The EU-funded HiSea Project was selected to participate at the 2019 General Assembly of the European Geosciences Union (EGU), held April 7-12 2019 in Vienna.

HiSea was presented in the Copernicus Marine Environment Monitoring Service (CMEMS) poster session, within the ‘Global ocean processes and oceanographic techniques’ programme. HiSea representatives Ghada El Serafy, Lőrinc Mészáros and Anna Spinosa, all of Deltares, presented the HiSea poster prepared for the event, and discussed the project with other participants.

“HiSea made important connections with representatives of various Copernicus service providers and Data and Information Access Services (DIAS) providers,” said HiSea representative Lőrinc Mészáros. “This will shape the technological development of HiSea and its cloud infrastructure,” he added.

The CMEMS session covered research activities aimed at keeping CMEMS systems up to date with the latest technological developments and enabling their long-term evolution (such as physical and biogeochemical modeling; coupling with coastal systems; atmosphere & waves; data assimilation for both physics and biogeochemistry). 

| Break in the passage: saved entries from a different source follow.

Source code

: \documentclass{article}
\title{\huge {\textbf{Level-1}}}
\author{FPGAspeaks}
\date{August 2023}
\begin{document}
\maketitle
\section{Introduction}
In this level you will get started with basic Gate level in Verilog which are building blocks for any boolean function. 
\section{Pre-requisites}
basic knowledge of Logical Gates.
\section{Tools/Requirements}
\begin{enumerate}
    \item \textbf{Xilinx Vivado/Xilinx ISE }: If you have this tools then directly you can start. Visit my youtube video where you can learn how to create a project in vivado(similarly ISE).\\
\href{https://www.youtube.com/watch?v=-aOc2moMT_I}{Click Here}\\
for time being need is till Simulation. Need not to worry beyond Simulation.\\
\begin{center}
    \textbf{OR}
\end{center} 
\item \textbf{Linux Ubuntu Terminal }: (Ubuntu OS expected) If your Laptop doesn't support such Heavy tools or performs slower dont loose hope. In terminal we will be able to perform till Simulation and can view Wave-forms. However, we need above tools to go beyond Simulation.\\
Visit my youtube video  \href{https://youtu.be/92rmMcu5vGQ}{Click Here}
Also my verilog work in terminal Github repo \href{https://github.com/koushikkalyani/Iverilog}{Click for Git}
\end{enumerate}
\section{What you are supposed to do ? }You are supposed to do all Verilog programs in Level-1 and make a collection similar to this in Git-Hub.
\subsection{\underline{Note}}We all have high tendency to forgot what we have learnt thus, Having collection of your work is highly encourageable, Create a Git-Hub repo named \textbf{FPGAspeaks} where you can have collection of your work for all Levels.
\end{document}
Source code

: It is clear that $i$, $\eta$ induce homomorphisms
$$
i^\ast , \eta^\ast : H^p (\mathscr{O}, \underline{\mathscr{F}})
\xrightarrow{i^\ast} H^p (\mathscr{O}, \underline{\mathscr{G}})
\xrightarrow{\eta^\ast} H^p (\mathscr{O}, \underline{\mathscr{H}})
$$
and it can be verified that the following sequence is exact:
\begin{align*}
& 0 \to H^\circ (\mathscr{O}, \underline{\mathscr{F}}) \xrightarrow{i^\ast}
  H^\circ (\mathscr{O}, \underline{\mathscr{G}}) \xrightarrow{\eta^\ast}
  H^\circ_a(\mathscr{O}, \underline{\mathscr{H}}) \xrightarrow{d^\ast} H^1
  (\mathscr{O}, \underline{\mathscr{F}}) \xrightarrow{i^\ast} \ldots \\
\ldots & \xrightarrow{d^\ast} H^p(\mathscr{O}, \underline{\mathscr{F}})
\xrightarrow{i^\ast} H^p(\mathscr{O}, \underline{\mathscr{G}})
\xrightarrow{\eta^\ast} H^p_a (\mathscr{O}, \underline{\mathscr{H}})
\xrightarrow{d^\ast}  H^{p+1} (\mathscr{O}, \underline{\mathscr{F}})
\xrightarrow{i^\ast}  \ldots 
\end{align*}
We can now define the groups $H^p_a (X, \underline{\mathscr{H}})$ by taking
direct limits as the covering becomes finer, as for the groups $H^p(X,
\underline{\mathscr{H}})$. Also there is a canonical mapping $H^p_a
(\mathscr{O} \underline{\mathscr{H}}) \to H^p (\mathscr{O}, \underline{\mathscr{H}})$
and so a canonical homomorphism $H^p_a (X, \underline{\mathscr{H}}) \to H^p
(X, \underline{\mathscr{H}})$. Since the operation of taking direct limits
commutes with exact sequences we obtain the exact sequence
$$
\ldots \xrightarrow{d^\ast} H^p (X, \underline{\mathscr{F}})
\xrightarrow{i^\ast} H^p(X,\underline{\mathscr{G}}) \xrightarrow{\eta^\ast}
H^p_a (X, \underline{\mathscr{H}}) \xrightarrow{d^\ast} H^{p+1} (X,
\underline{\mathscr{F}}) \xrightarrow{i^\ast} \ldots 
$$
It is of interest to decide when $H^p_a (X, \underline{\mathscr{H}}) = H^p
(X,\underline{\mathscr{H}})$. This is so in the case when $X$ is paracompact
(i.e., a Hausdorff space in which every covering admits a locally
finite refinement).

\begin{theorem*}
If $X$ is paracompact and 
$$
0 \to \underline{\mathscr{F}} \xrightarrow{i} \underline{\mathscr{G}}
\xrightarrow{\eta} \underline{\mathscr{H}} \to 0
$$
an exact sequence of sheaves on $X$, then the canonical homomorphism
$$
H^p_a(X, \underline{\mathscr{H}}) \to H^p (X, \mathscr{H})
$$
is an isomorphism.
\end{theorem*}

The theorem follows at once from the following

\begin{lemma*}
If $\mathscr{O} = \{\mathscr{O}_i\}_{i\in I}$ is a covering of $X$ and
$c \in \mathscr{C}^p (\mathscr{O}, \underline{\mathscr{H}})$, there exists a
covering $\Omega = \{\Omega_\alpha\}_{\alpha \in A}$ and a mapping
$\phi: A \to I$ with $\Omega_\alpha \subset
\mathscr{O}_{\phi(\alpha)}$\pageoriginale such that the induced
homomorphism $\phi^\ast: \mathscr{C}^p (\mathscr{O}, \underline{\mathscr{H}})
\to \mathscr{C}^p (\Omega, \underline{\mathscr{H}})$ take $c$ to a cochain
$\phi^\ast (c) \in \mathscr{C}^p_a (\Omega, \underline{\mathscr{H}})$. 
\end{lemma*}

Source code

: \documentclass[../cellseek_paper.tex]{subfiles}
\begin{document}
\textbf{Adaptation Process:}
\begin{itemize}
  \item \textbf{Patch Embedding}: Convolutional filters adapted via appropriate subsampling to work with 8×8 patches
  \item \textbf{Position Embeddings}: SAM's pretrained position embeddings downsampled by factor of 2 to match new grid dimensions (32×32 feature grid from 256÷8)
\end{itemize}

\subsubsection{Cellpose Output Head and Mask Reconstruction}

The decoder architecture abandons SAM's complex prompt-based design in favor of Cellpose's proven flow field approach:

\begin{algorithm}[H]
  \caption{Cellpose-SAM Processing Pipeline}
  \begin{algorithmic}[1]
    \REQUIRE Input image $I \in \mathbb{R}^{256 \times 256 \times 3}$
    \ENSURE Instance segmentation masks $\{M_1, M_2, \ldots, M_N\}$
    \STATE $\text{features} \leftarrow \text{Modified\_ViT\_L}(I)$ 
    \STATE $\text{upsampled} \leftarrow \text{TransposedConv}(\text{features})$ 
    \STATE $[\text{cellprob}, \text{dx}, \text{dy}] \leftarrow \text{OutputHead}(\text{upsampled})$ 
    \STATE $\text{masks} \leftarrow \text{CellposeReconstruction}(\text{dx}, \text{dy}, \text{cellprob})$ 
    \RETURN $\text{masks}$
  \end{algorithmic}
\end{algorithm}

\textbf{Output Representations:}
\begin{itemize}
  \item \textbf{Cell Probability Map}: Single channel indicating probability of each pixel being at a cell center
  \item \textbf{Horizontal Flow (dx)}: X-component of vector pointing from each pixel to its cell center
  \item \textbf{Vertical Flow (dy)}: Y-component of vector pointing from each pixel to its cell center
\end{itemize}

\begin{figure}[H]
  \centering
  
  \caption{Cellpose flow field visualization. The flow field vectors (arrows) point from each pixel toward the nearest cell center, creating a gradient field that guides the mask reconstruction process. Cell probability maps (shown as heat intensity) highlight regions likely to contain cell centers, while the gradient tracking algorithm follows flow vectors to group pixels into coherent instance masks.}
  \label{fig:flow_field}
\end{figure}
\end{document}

CMEMS provides regular and systematic reference information on the physical state, variability and dynamics of the ocean and marine ecosystems for the global ocean and the European regional seas, focusing end-users’ needs in four areas:

  • Maritime safety
  • Marine resources
  • Coastal and marine environment
  • Weather, seasonal forecast and climate

HiSea services will integrate Copernicus Services Products, including CMEMS products, local monitoring data and advanced numerical modelling. The services offered as HiSea’s end product are based on the harmonization of different types of data, and the added value is in their fusion and merging, including estimates of the uncertainties and including data provided by the users themselves through a crowd service concept.

This allows improving operation, planning and management of different marine activities in ports and aquaculture sectors. Such information services include among others early warning services, real-time crisis management, key performance indicators, information for planning operations, and a knowledge database.